What neither Sharon nor the Talking Heads anticipated was that free elections would turn up a plurality of the 1.6 million Gazans for Hamas, an Islamicist opposition to the secularist Palestinian Liberation Organization [PLO] of Yasser Arafat. Arafat and his PLO had had a virtual monopoly as the only spokesmen for growing Palestinian nationalism.
Hamas proceeded to try to literally eliminate the PLO in Gaza, including throwing PLO supporters off roofs. Arafat’s successors have continued to maintain their hold on the 2.5 million West Bank Arabs [despite a quarter of a million Jews in “settlements” there] and the 200,000 Arabs and Jews in East Jerusalem. These areas were held by Jordan after the 1947 declaration of an Israeli state and what the Jews call their war for independence, but its Husseini rulers were pushed back across the Jordan in 1967.
However, there have been major changes in what had seemed a long stalemate.
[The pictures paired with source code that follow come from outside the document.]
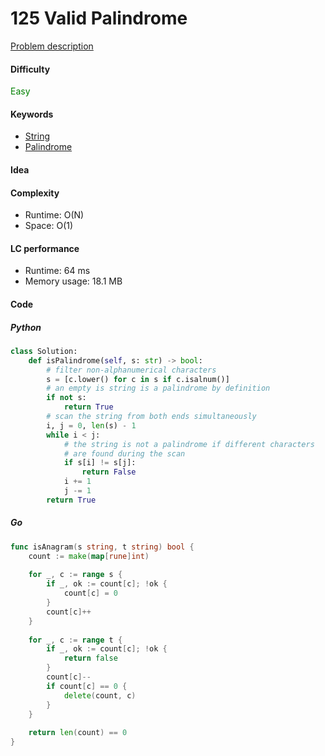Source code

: 125 Valid Palindrome
=======================
[Problem description](https://leetcode.com/problems/valid-palindrome/)

#### Difficulty
<span style="color:green">Easy</span>

#### Keywords
- [String](../categories/strings.md)
- [Palindrome](../categories/palindrome.md)

#### Idea

#### Complexity
- Runtime: O(N)
- Space: O(1)

#### LC performance
- Runtime: 64 ms
- Memory usage: 18.1 MB

#### Code
##### Python
```python
class Solution:
    def isPalindrome(self, s: str) -> bool:
        # filter non-alphanumerical characters
        s = [c.lower() for c in s if c.isalnum()]
        # an empty is string is a palindrome by definition
        if not s:
            return True 
        # scan the string from both ends simultaneously
        i, j = 0, len(s) - 1
        while i < j:
            # the string is not a palindrome if different characters 
            # are found during the scan
            if s[i] != s[j]:
                return False 
            i += 1
            j -= 1
        return True 
```

##### Go
```go
func isAnagram(s string, t string) bool {
    count := make(map[rune]int)
    
    for _, c := range s {
        if _, ok := count[c]; !ok {
            count[c] = 0
        }
        count[c]++
    }
    
    for _, c := range t {
        if _, ok := count[c]; !ok {
            return false
        }
        count[c]--
        if count[c] == 0 {
            delete(count, c)
        }
    }
    
    return len(count) == 0
}
```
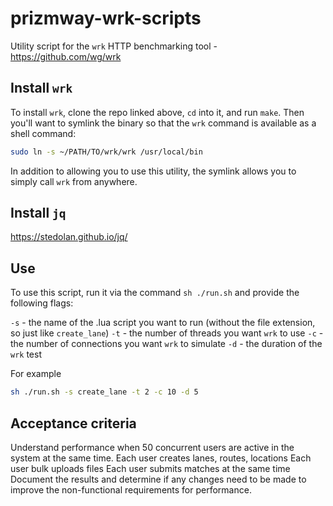 # prizmway-wrk-scripts

Utility script for the `wrk` HTTP benchmarking tool - https://github.com/wg/wrk

## Install `wrk`

To install `wrk`, clone the repo linked above, `cd` into it, and run `make`. Then you'll want to symlink the binary so that the `wrk` command is available as a shell command:

```bash
sudo ln -s ~/PATH/TO/wrk/wrk /usr/local/bin
```

In addition to allowing you to use this utility, the symlink allows you to simply call `wrk` from anywhere.

## Install `jq`

https://stedolan.github.io/jq/

## Use

To use this script, run it via the command `sh ./run.sh` and provide the following flags:

`-s` - the name of the .lua script you want to run (without the file extension, so just like `create_lane`)
`-t` - the number of threads you want `wrk` to use
`-c` - the number of connections you want `wrk` to simulate
`-d` - the duration of the `wrk` test

For example

```bash
sh ./run.sh -s create_lane -t 2 -c 10 -d 5
```

## Acceptance criteria

Understand performance when 50 concurrent users are active in the system at the same time.
Each user creates lanes, routes, locations
Each user bulk uploads files
Each user submits matches at the same time
Document the results and determine if any changes need to be made to improve the non-functional requirements for performance.
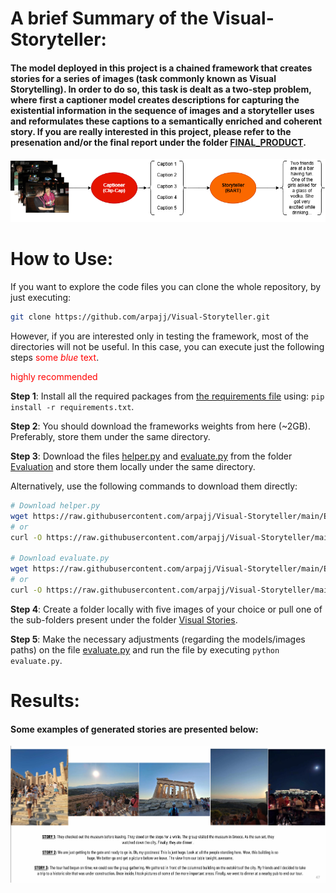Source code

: # A brief Summary of the Visual-Storyteller:

#### The model deployed in this project is a chained framework that creates stories for a series of images (task commonly known as Visual Storytelling). In order to do so, this task is dealt as a two-step problem, where first a captioner model creates descriptions for capturing the existential information in the sequence of images and a storyteller uses and reformulates these captions to a semantically enriched and coherent story. If you are really interested in this project, please refer to the presenation and/or the final report under the folder [FINAL_PRODUCT](./FINAL_PRODUCT).

![My Image](Images/Model_diagram.png)

# How to Use:

If you want to explore the code files you can clone the whole repository, by just executing: 
```bash 
git clone https://github.com/arpajj/Visual-Storyteller.git
```
However, if you are interested only in testing the framework, most of the directories will not be useful. 
In this case, you can execute just the following steps <span style="color:red">some *blue* text</span>.


<span style="color:red"> 
highly recommended 
</span>

__Step 1__: Install all the required packages from [the requirements file](./requirements.txt) using: `pip install -r requirements.txt`.

__Step 2__: You should download the frameworks weights from here (~2GB). Preferably, store them under the same directory.

__Step 3__: Download the files [helper.py](./Evaluation/helper.py) and [evaluate.py](./Evaluation/evaluate.py) from the folder [Evaluation](./Evaluation) and store them locally under the same directory. 

Alternatively, use the following commands to download them directly:

```bash
# Download helper.py
wget https://raw.githubusercontent.com/arpajj/Visual-Storyteller/main/Evaluation/helper.py
# or
curl -O https://raw.githubusercontent.com/arpajj/Visual-Storyteller/main/Evaluation/helper.py

# Download evaluate.py
wget https://raw.githubusercontent.com/arpajj/Visual-Storyteller/main/Evaluation/evaluate.py
# or
curl -O https://raw.githubusercontent.com/arpajj/Visual-Storyteller/main/Evaluation/evaluate.py
```

__Step 4__: Create a folder locally with five images of your choice or pull one of the sub-folders present under the folder [Visual Stories](https://github.com/arpajj/Visual-Storyteller/tree/main/Visual%20Stories).

__Step 5__: Make the necessary adjustments (regarding the models/images paths) on the file [evaluate.py](./Evaluation/evaluate.py) and run the file by executing `python evaluate.py`.


# Results: 

#### Some examples of generated stories are presented below: 

![My Image](Images/Story_example.png)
Hamas, only opposed by terrorist organizations even more violent, not only maintains its grip on Gaza but probably would win an election in what is generally called the West Bank. A stronger Israel now increasingly argues that while it hosted a major Arab, largely Moslem, minority, after independence, its claims to Judea and Samaria, traditional names for the West Bank, must be honored. Predictions that Israel’s Arab [and Druse] minority would be a quarter of its total population by 2050 [now just over eight million] are now being revised. In the always difficult estimates of fertility and population increase, the Israeli Arab population – those in the pre-1967 state – has fallen behind the now more rapid increase among the Jews.
Another and perhaps the most complicating factor is that Judea and Samaria and Jerusalem are the sites of the ancient Hebrew kingdoms, finally suppressed by the Romans with the dispersal of the Jews. The urban and agricultural developments which the Zionists have achieved with enormous success in such areas as Tel Aviv and Haifa were never the heart of the Jewish homelands which the current Israeli state attempts to restore. Yet most observers believe that were free elections now held Hamas might well win elections there too With no widely recognized successor to seventy-nine -year-old Mohammed Abbas who now heads the PLO/Palestinian “state” the Israeli argument that they have no negotiating partner has substance..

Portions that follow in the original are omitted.